- _Information supplied_:
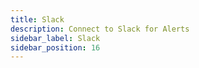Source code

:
 ```yaml
---
title: Slack
description: Connect to Slack for Alerts
sidebar_label: Slack
sidebar_position: 16
---
```

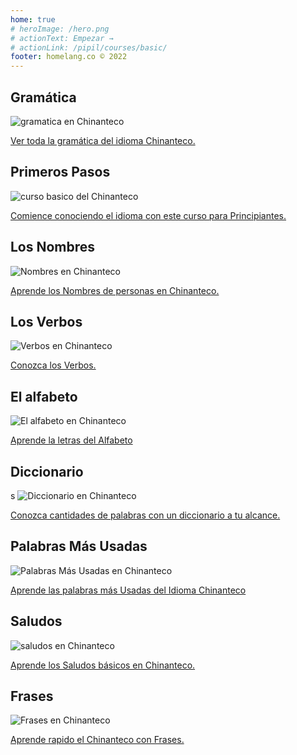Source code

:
 ```yaml
---
home: true
# heroImage: /hero.png
# actionText: Empezar →
# actionLink: /pipil/courses/basic/
footer: homelang.co © 2022  
---
```


<div class="features">
  <div class="feature">
    <h2>Gramática </h2>
    <img src="/home/grammar.jpg" alt="gramatica en Chinanteco">
    <p><a href="/mx/chinanteco/grammar/guide/">Ver toda la gramática del idioma Chinanteco.</a></p>
  </div>
  <div class="feature">
    <h2>Primeros Pasos</h2>
    <img src="/home/courses.jpg" alt="curso basico del Chinanteco">
    <p><a href="/mx/chinanteco/courses/basic/">Comience conociendo el idioma con este curso para Principiantes.</a></p>
  </div>
  <div class="feature">
    <h2>Los Nombres</h2>
    <img src="/home/people.jpg" alt="Nombres en Chinanteco">
    <p><a href="/mx/chinanteco/vocabulary/people/">Aprende los Nombres de personas en Chinanteco.</a></p>
  </div>
   <div class="feature">
    <h2>Los Verbos </h2>
    <img src="/home/verbs.png" alt="Verbos en Chinanteco">
    <p><a href="/mx/chinanteco/grammar/verbs/">Conozca los Verbos.</a></p>
  </div>
  <div class="feature">
    <h2>El alfabeto</h2>
    <img src="/home/alphabet.jpg" alt="El alfabeto en Chinanteco">
    <p><a href="/mx/chinanteco/grammar/alphabet/">Aprende la letras del Alfabeto</a></p>
  </div>
     <div class="feature">
    <h2>Diccionario</h2>s
    <img src="/home/dictionary.jpg" alt="Diccionario en Chinanteco">
    <p><a href="/mx/chinanteco/dictionary/">Conozca cantidades de palabras con un diccionario a tu alcance.</a></p>
  </div>
  <div class="feature">
    <h2>Palabras Más Usadas</h2>
    <img src="/home/more_used.jpg" alt="Palabras Más Usadas en Chinanteco">
    <p><a href="/mx/chinanteco/vocabulary/more_used/">Aprende las palabras más Usadas del Idioma Chinanteco</a></p>
  </div>
    <div class="feature">
    <h2>Saludos</h2>
    <img src="/home/greetings.jpg" alt="saludos en Chinanteco">
    <p><a href="/mx/chinanteco/vocabulary/greetings/">Aprende los Saludos básicos en Chinanteco.</a></p>
  </div>
   <div class="feature">
    <h2>Frases</h2>
    <img src="/home/phrases.jpg" alt="Frases en Chinanteco">
    <p><a href="/mx/chinanteco/vocabulary/phrases/">Aprende rapido el Chinanteco con Frases.</a></p>
  </div>
</div>

<!-- <counter/> -->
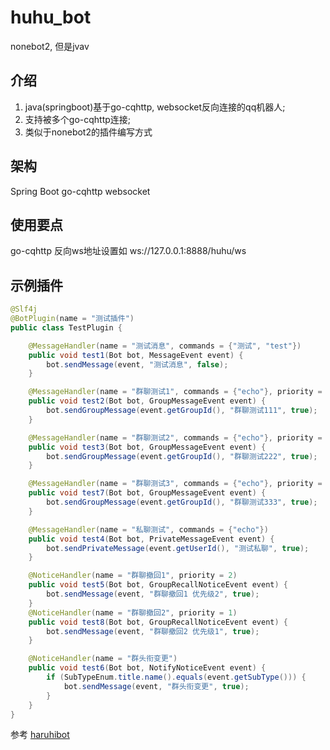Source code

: # huhu_bot
nonebot2, 但是jvav

## 介绍
1. java(springboot)基于go-cqhttp, websocket反向连接的qq机器人;
2. 支持被多个go-cqhttp连接;
3. 类似于nonebot2的插件编写方式

## 架构
Spring Boot
go-cqhttp
websocket

## 使用要点
go-cqhttp 反向ws地址设置如 ws://127.0.0.1:8888/huhu/ws


## 示例插件
```Java
@Slf4j
@BotPlugin(name = "测试插件")
public class TestPlugin {

    @MessageHandler(name = "测试消息", commands = {"测试", "test"})
    public void test1(Bot bot, MessageEvent event) {
        bot.sendMessage(event, "测试消息", false);
    }

    @MessageHandler(name = "群聊测试1", commands = {"echo"}, priority = 3)
    public void test2(Bot bot, GroupMessageEvent event) {
        bot.sendGroupMessage(event.getGroupId(), "群聊测试111", true);
    }

    @MessageHandler(name = "群聊测试2", commands = {"echo"}, priority = 2, block = true)
    public void test3(Bot bot, GroupMessageEvent event) {
        bot.sendGroupMessage(event.getGroupId(), "群聊测试222", true);
    }

    @MessageHandler(name = "群聊测试3", commands = {"echo"}, priority = 1)
    public void test7(Bot bot, GroupMessageEvent event) {
        bot.sendGroupMessage(event.getGroupId(), "群聊测试333", true);
    }

    @MessageHandler(name = "私聊测试", commands = {"echo"})
    public void test4(Bot bot, PrivateMessageEvent event) {
        bot.sendPrivateMessage(event.getUserId(), "测试私聊", true);
    }

    @NoticeHandler(name = "群聊撤回1", priority = 2)
    public void test5(Bot bot, GroupRecallNoticeEvent event) {
        bot.sendMessage(event, "群聊撤回1 优先级2", true);
    }
    @NoticeHandler(name = "群聊撤回2", priority = 1)
    public void test8(Bot bot, GroupRecallNoticeEvent event) {
        bot.sendMessage(event, "群聊撤回2 优先级1", true);
    }

    @NoticeHandler(name = "群头衔变更")
    public void test6(Bot bot, NotifyNoticeEvent event) {
        if (SubTypeEnum.title.name().equals(event.getSubType())) {
            bot.sendMessage(event, "群头衔变更", true);
        }
    }
}

```

参考 [haruhibot](https://gitee.com/Lelouch-cc/haruhibot-server)
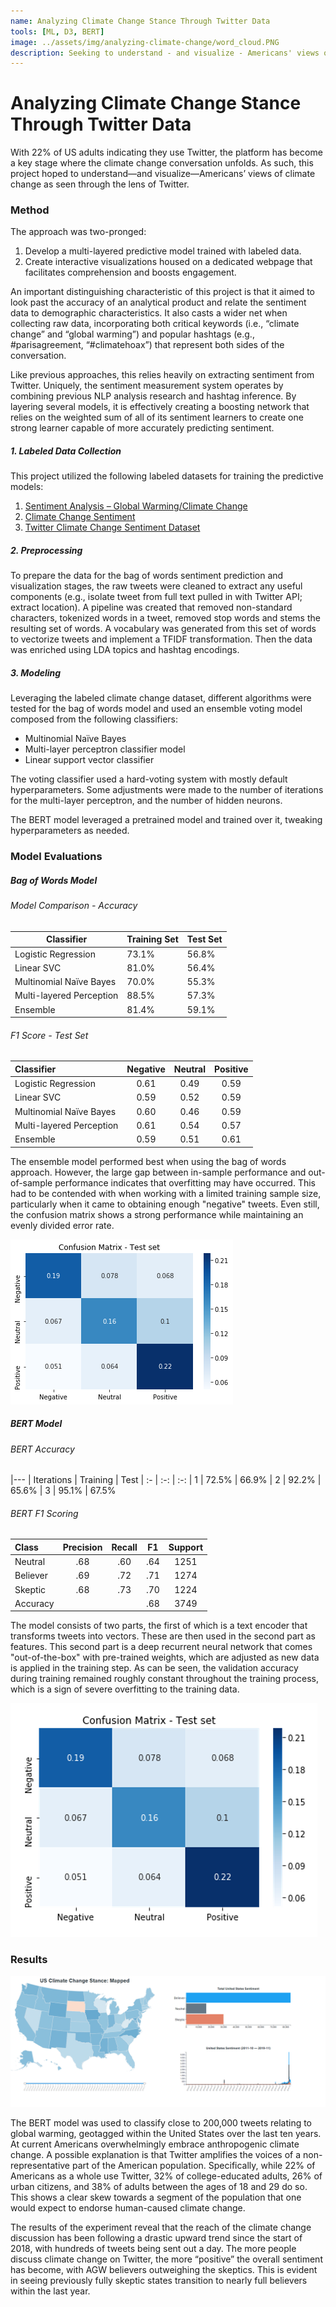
 ```yaml
---
name: Analyzing Climate Change Stance Through Twitter Data
tools: [ML, D3, BERT]
image: ../assets/img/analyzing-climate-change/word_cloud.PNG
description: Seeking to understand - and visualize - Americans' views of climate change as seen through the lens of twitter.
---
```

# Analyzing Climate Change Stance Through Twitter Data

With 22% of US adults indicating they use Twitter, the platform has become a key stage where the climate change conversation unfolds. As such, this project hoped to understand—and visualize—Americans’ views of climate change as seen through the lens of Twitter.

### Method 

The approach was two-pronged: 
1. Develop a multi-layered predictive model trained with labeled data.
2. Create interactive visualizations housed on a dedicated webpage that facilitates comprehension and boosts engagement. 

An important distinguishing characteristic of this project is that it aimed to look past the accuracy of an analytical product and relate the sentiment data to demographic characteristics. It also casts a wider net when collecting raw data, incorporating both critical keywords (i.e., “climate change” and “global warming”) and popular hashtags (e.g., #parisagreement, “#climatehoax”) that represent both sides of the conversation. 

Like previous approaches, this relies heavily on extracting sentiment from Twitter. Uniquely, the sentiment measurement system operates by combining previous NLP analysis research and hashtag inference. By layering several models, it is effectively creating a boosting network that relies on the weighted sum of all of its sentiment learners to create one strong learner capable of more accurately predicting sentiment. 

##### 1. Labeled Data Collection

This project utilized the following labeled datasets for training the predictive models: 
1. [Sentiment Analysis – Global Warming/Climate Change](https://www.figure-eight.com/data-for-everyone/)
2. [Climate Change Sentiment](https://github.com/edwardcqian/climate_change_sentiment)
3. [Twitter Climate Change Sentiment Dataset](https://www.kaggle.com/edqian/twitter-climate-change-sentiment-dataset)

##### 2. Preprocessing

To prepare the data for the bag of words sentiment prediction and visualization stages, the raw tweets were cleaned to extract any useful components (e.g., isolate tweet from full text pulled in with Twitter API; extract location). A pipeline was created that removed non-standard characters, tokenized words in a tweet, removed stop words and stems the resulting set of words. A vocabulary was generated from this set of words to vectorize tweets and implement a TFIDF transformation. Then the data was enriched using LDA topics and hashtag encodings. 

##### 3. Modeling

Leveraging the labeled climate change dataset, different algorithms were tested for the bag of words model and used an ensemble voting model composed from the following classifiers: 

* Multinomial Naïve Bayes  
* Multi-layer perceptron classifier model 
* Linear support vector classifier

The voting classifier used a hard-voting system with mostly default hyperparameters. Some adjustments were made to the number of iterations for the multi-layer perceptron, and the number of hidden neurons. 

The BERT model leveraged a pretrained model and trained over it, tweaking hyperparameters as needed.  

### Model Evaluations

##### Bag of Words Model

###### Model Comparison - Accuracy
| Classifier                |  Training Set | Test Set  |
| ------------------------- | ------------- | --------- |
| Logistic Regression       | 73.1%         | 56.8%     |
| Linear SVC                |  81.0%        | 56.4%     |
| Multinomial Naïve Bayes   | 70.0%         | 55.3%     |
| Multi-layered Perception  | 88.5%         | 57.3%     |
| Ensemble                  | 81.4%         | 59.1%     |

###### F1 Score - Test Set
| Classifier  |  Negative | Neutral  | Positive |
|:---|:---:|:---:| :---: |
| Logistic Regression  | 0.61 | 0.49  | 0.59 |
| Linear SVC  |  0.59 | 0.52  | 0.59 |
| Multinomial Naïve Bayes  | 0.60  | 0.46  | 0.59 |
| Multi-layered Perception  | 0.61  | 0.54  | 0.57 |
| Ensemble  | 0.59  | 0.51  | 0.61 |

The ensemble model performed best when using the bag of words approach. However, the large gap between in-sample performance and out-of-sample performance indicates that overfitting may have occurred. 
This had to be contended with when working with a limited training sample size, particularly when it came to obtaining enough "negative" tweets. Even still, the confusion matrix shows a strong performance while maintaining an evenly divided error rate.

![](../assets/img/analyzing-climate-change/bow_conf_test.png)

##### BERT Model  

###### BERT Accuracy
|---
| Iterations | Training | Test 
| :- | :-: | :-: 
| 1 | 72.5% | 66.9% 
| 2 | 92.2% | 65.6% 
| 3 | 95.1% | 67.5% 

###### BERT F1 Scoring
| Class | Precision | Recall | F1 | Support |
| :--- | :---: | :---: | :---: | :---: |
| Neutral | .68 | .60 | .64 | 1251 |
| Believer | .69 | .72 | .71 | 1274 |
| Skeptic | .68 | .73 | .70 | 1224 |
| Accuracy |  | | .68 | 3749 |

The model consists of two parts, the first of which is a text encoder that transforms tweets into vectors. These are then used in the second part as features. This second part is a deep recurrent neural network that comes "out-of-the-box" with pre-trained weights, which are adjusted as new data is applied in the training step. As can be seen, the validation accuracy during training remained roughly constant throughout the training process, which is a sign of severe overfitting to the training data.    

![](../assets/img/analyzing-climate-change/bert_conf_test.png)

### Results

![](../assets/img/analyzing-climate-change/results.png)

The BERT model was used to classify close to 200,000 tweets relating to global warming, geotagged within the United States over the last ten years. At current Americans overwhelmingly embrace anthropogenic climate change.
A possible explanation is that Twitter amplifies the voices of a non-representative part of the American population. Specifically, while 22% of Americans as a whole use Twitter, 32% of college-educated adults, 26% of urban citizens, and 38% of adults between the ages of 18 and 29 do so. This shows a clear skew towards a segment of the population that one would expect to endorse human-caused climate change.

The results of the experiment reveal that the reach of the climate change discussion has been following a drastic upward trend since the start of 2018, with hundreds of tweets being sent out a day. The more people discuss climate change on Twitter, the more “positive” the overall sentiment has become, with AGW believers outweighing the skeptics. This is evident in seeing previously fully skeptic states transition to nearly full believers within the last year.
 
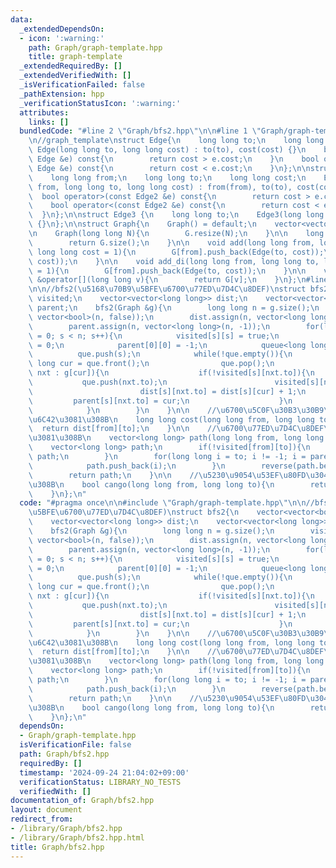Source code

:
 ```yaml
---
data:
  _extendedDependsOn:
  - icon: ':warning:'
    path: Graph/graph-template.hpp
    title: graph-template
  _extendedRequiredBy: []
  _extendedVerifiedWith: []
  _isVerificationFailed: false
  _pathExtension: hpp
  _verificationStatusIcon: ':warning:'
  attributes:
    links: []
  bundledCode: "#line 2 \"Graph/bfs2.hpp\"\n\n#line 1 \"Graph/graph-template.hpp\"\
    \n//graph_template\nstruct Edge{\n    long long to;\n    long long cost;\n   \
    \ Edge(long long to, long long cost) : to(to), cost(cost) {}\n    bool operator>(const\
    \ Edge &e) const{\n        return cost > e.cost;\n    }\n    bool operator<(const\
    \ Edge &e) const{\n        return cost < e.cost;\n    }\n};\n\nstruct Edge2{\n\
    \    long long from;\n    long long to;\n    long long cost;\n    Edge2(long long\
    \ from, long long to, long long cost) : from(from), to(to), cost(cost) {}\n  \
    \  bool operator>(const Edge2 &e) const{\n        return cost > e.cost;\n    }\n\
    \    bool operator<(const Edge2 &e) const{\n        return cost < e.cost;\n  \
    \  }\n};\n\nstruct Edge3 {\n    long long to;\n    Edge3(long long to) : to(to)\
    \ {}\n};\n\nstruct Graph{\n    Graph() = default;\n    vector<vector<Edge>> G;\n\
    \n    Graph(long long N){\n        G.resize(N);\n    }\n\n    long long size(){\n\
    \        return G.size();\n    }\n\n    void add(long long from, long long to,\
    \ long long cost = 1){\n        G[from].push_back(Edge(to, cost));\n        G[to].push_back(Edge(from,\
    \ cost));\n    }\n\n    void add_di(long long from, long long to, long long cost\
    \ = 1){\n        G[from].push_back(Edge(to, cost));\n    }\n\n    vector<Edge>\
    \ &operator[](long long v){\n        return G[v];\n    }\n};\n#line 4 \"Graph/bfs2.hpp\"\
    \n\n//bfs2(\u5168\u70B9\u5BFE\u6700\u77ED\u7D4C\u8DEF)\nstruct bfs2{\n    vector<vector<bool>>\
    \ visited;\n    vector<vector<long long>> dist;\n    vector<vector<long long>>\
    \ parent;\n    bfs2(Graph &g){\n        long long n = g.size();\n        visited.assign(n,\
    \ vector<bool>(n, false));\n        dist.assign(n, vector<long long>(n, -1));\n\
    \        parent.assign(n, vector<long long>(n, -1));\n        for(long long s\
    \ = 0; s < n; s++){\n            visited[s][s] = true;\n            dist[s][s]\
    \ = 0;\n            parent[0][0] = -1;\n            queue<long long> que;\n  \
    \          que.push(s);\n            while(!que.empty()){\n                long\
    \ long cur = que.front();\n                que.pop();\n                for(auto\
    \ nxt : g[cur]){\n                    if(!visited[s][nxt.to]){\n             \
    \           que.push(nxt.to);\n                        visited[s][nxt.to] = true;\n\
    \                        dist[s][nxt.to] = dist[s][cur] + 1;\n               \
    \         parent[s][nxt.to] = cur;\n                    }\n                }\n\
    \            }\n        }\n    }\n\n    //\u6700\u5C0F\u30B3\u30B9\u30C8\u3092\
    \u6C42\u3081\u308B\n    long long cost(long long from, long long to){\n      \
    \  return dist[from][to];\n    }\n\n    //\u6700\u77ED\u7D4C\u8DEF\u3092\u6C42\
    \u3081\u308B\n    vector<long long> path(long long from, long long to){\n    \
    \    vector<long long> path;\n        if(!visited[from][to]){\n            return\
    \ path;\n        }\n        for(long long i = to; i != -1; i = parent[from][i]){\n\
    \            path.push_back(i);\n        }\n        reverse(path.begin(), path.end());\n\
    \        return path;\n    }\n\n    //\u5230\u9054\u53EF\u80FD\u304B\u8ABF\u3079\
    \u308B\n    bool cango(long long from, long long to){\n        return visited[from][to];\n\
    \    }\n};\n"
  code: "#pragma once\n\n#include \"Graph/graph-template.hpp\"\n\n//bfs2(\u5168\u70B9\
    \u5BFE\u6700\u77ED\u7D4C\u8DEF)\nstruct bfs2{\n    vector<vector<bool>> visited;\n\
    \    vector<vector<long long>> dist;\n    vector<vector<long long>> parent;\n\
    \    bfs2(Graph &g){\n        long long n = g.size();\n        visited.assign(n,\
    \ vector<bool>(n, false));\n        dist.assign(n, vector<long long>(n, -1));\n\
    \        parent.assign(n, vector<long long>(n, -1));\n        for(long long s\
    \ = 0; s < n; s++){\n            visited[s][s] = true;\n            dist[s][s]\
    \ = 0;\n            parent[0][0] = -1;\n            queue<long long> que;\n  \
    \          que.push(s);\n            while(!que.empty()){\n                long\
    \ long cur = que.front();\n                que.pop();\n                for(auto\
    \ nxt : g[cur]){\n                    if(!visited[s][nxt.to]){\n             \
    \           que.push(nxt.to);\n                        visited[s][nxt.to] = true;\n\
    \                        dist[s][nxt.to] = dist[s][cur] + 1;\n               \
    \         parent[s][nxt.to] = cur;\n                    }\n                }\n\
    \            }\n        }\n    }\n\n    //\u6700\u5C0F\u30B3\u30B9\u30C8\u3092\
    \u6C42\u3081\u308B\n    long long cost(long long from, long long to){\n      \
    \  return dist[from][to];\n    }\n\n    //\u6700\u77ED\u7D4C\u8DEF\u3092\u6C42\
    \u3081\u308B\n    vector<long long> path(long long from, long long to){\n    \
    \    vector<long long> path;\n        if(!visited[from][to]){\n            return\
    \ path;\n        }\n        for(long long i = to; i != -1; i = parent[from][i]){\n\
    \            path.push_back(i);\n        }\n        reverse(path.begin(), path.end());\n\
    \        return path;\n    }\n\n    //\u5230\u9054\u53EF\u80FD\u304B\u8ABF\u3079\
    \u308B\n    bool cango(long long from, long long to){\n        return visited[from][to];\n\
    \    }\n};\n"
  dependsOn:
  - Graph/graph-template.hpp
  isVerificationFile: false
  path: Graph/bfs2.hpp
  requiredBy: []
  timestamp: '2024-09-24 21:04:02+09:00'
  verificationStatus: LIBRARY_NO_TESTS
  verifiedWith: []
documentation_of: Graph/bfs2.hpp
layout: document
redirect_from:
- /library/Graph/bfs2.hpp
- /library/Graph/bfs2.hpp.html
title: Graph/bfs2.hpp
---
```

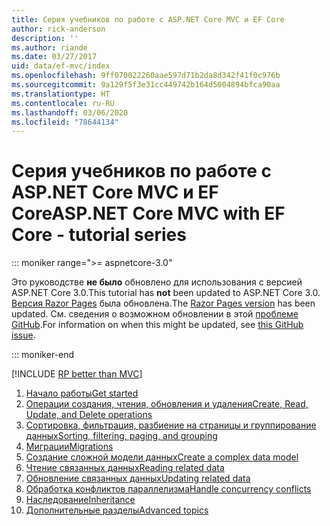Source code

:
 ```yaml
---
title: Серия учебников по работе с ASP.NET Core MVC и EF Core
author: rick-anderson
description: ''
ms.author: riande
ms.date: 03/27/2017
uid: data/ef-mvc/index
ms.openlocfilehash: 9ff070022260aae597d71b2da8d342f41f0c976b
ms.sourcegitcommit: 9a129f5f3e31cc449742b164d5004894bfca90aa
ms.translationtype: HT
ms.contentlocale: ru-RU
ms.lasthandoff: 03/06/2020
ms.locfileid: "78644134"
---
```

# <a name="aspnet-core-mvc-with-ef-core---tutorial-series"></a><span data-ttu-id="865d2-102">Серия учебников по работе с ASP.NET Core MVC и EF Core</span><span class="sxs-lookup"><span data-stu-id="865d2-102">ASP.NET Core MVC with EF Core - tutorial series</span></span>

::: moniker range=">= aspnetcore-3.0"

<span data-ttu-id="865d2-103">Это руководстве **не было** обновлено для использования с версией ASP.NET Core 3.0.</span><span class="sxs-lookup"><span data-stu-id="865d2-103">This tutorial has **not** been updated to ASP.NET Core 3.0.</span></span> <span data-ttu-id="865d2-104">[Версия Razor Pages](xref:data/ef-rp/intro) была обновлена.</span><span class="sxs-lookup"><span data-stu-id="865d2-104">The [Razor Pages version](xref:data/ef-rp/intro) has been updated.</span></span> <span data-ttu-id="865d2-105">См. сведения о возможном обновлении в этой [проблеме GitHub](https://github.com/dotnet/AspNetCore.Docs/issues/13920).</span><span class="sxs-lookup"><span data-stu-id="865d2-105">For information on when this might be updated, see [this GitHub issue](https://github.com/dotnet/AspNetCore.Docs/issues/13920).</span></span>

::: moniker-end

[!INCLUDE [RP better than MVC](../../includes/RP-EF/rp-over-mvc.md)]

1. [<span data-ttu-id="865d2-106">Начало работы</span><span class="sxs-lookup"><span data-stu-id="865d2-106">Get started</span></span>](xref:data/ef-mvc/intro)
1. [<span data-ttu-id="865d2-107">Операции создания, чтения, обновления и удаления</span><span class="sxs-lookup"><span data-stu-id="865d2-107">Create, Read, Update, and Delete operations</span></span>](xref:data/ef-mvc/crud)
1. [<span data-ttu-id="865d2-108">Сортировка, фильтрация, разбиение на страницы и группирование данных</span><span class="sxs-lookup"><span data-stu-id="865d2-108">Sorting, filtering, paging, and grouping</span></span>](xref:data/ef-mvc/sort-filter-page)
1. [<span data-ttu-id="865d2-109">Миграции</span><span class="sxs-lookup"><span data-stu-id="865d2-109">Migrations</span></span>](xref:data/ef-mvc/migrations)
1. [<span data-ttu-id="865d2-110">Создание сложной модели данных</span><span class="sxs-lookup"><span data-stu-id="865d2-110">Create a complex data model</span></span>](xref:data/ef-mvc/complex-data-model)
1. [<span data-ttu-id="865d2-111">Чтение связанных данных</span><span class="sxs-lookup"><span data-stu-id="865d2-111">Reading related data</span></span>](xref:data/ef-mvc/read-related-data)
1. [<span data-ttu-id="865d2-112">Обновление связанных данных</span><span class="sxs-lookup"><span data-stu-id="865d2-112">Updating related data</span></span>](xref:data/ef-mvc/update-related-data)
1. [<span data-ttu-id="865d2-113">Обработка конфликтов параллелизма</span><span class="sxs-lookup"><span data-stu-id="865d2-113">Handle concurrency conflicts</span></span>](xref:data/ef-mvc/concurrency)
1. [<span data-ttu-id="865d2-114">Наследование</span><span class="sxs-lookup"><span data-stu-id="865d2-114">Inheritance</span></span>](xref:data/ef-mvc/inheritance)
1. [<span data-ttu-id="865d2-115">Дополнительные разделы</span><span class="sxs-lookup"><span data-stu-id="865d2-115">Advanced topics</span></span>](xref:data/ef-mvc/advanced)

- _Directions_: How many lines in the records contain the word "courses"? Reply with that number only.

- _Answer for this exercise_: 3